[Excerpts from a dataset]
----

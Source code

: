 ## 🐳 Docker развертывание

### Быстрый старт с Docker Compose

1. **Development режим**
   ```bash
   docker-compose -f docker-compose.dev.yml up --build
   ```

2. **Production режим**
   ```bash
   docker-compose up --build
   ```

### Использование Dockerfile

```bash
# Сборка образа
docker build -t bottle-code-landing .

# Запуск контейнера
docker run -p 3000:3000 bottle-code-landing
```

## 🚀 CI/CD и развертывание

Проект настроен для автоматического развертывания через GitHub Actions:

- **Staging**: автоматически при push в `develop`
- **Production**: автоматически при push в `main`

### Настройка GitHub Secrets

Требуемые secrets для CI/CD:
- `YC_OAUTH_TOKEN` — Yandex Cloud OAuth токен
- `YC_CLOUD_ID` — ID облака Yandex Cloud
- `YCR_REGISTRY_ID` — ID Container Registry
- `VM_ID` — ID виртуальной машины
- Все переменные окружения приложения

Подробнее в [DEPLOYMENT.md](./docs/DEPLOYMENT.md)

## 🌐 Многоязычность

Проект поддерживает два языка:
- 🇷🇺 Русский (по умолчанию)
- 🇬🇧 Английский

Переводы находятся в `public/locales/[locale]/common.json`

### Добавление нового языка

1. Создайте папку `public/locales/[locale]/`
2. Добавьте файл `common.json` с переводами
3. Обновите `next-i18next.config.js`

----

● **TO DO**
Give back exactly the lines from the first line of the records through the line holding "- Все переменные окружения приложения", including both of those lines and leaving out all others.

● **RESPONSE**
Source code

: ## 🐳 Docker развертывание

### Быстрый старт с Docker Compose

1. **Development режим**
   ```bash
   docker-compose -f docker-compose.dev.yml up --build
   ```

2. **Production режим**
   ```bash
   docker-compose up --build
   ```

### Использование Dockerfile

```bash
# Сборка образа
docker build -t bottle-code-landing .

# Запуск контейнера
docker run -p 3000:3000 bottle-code-landing
```

## 🚀 CI/CD и развертывание

Проект настроен для автоматического развертывания через GitHub Actions:

- **Staging**: автоматически при push в `develop`
- **Production**: автоматически при push в `main`

### Настройка GitHub Secrets

Требуемые secrets для CI/CD:
- `YC_OAUTH_TOKEN` — Yandex Cloud OAuth токен
- `YC_CLOUD_ID` — ID облака Yandex Cloud
- `YCR_REGISTRY_ID` — ID Container Registry
- `VM_ID` — ID виртуальной машины
- Все переменные окружения приложения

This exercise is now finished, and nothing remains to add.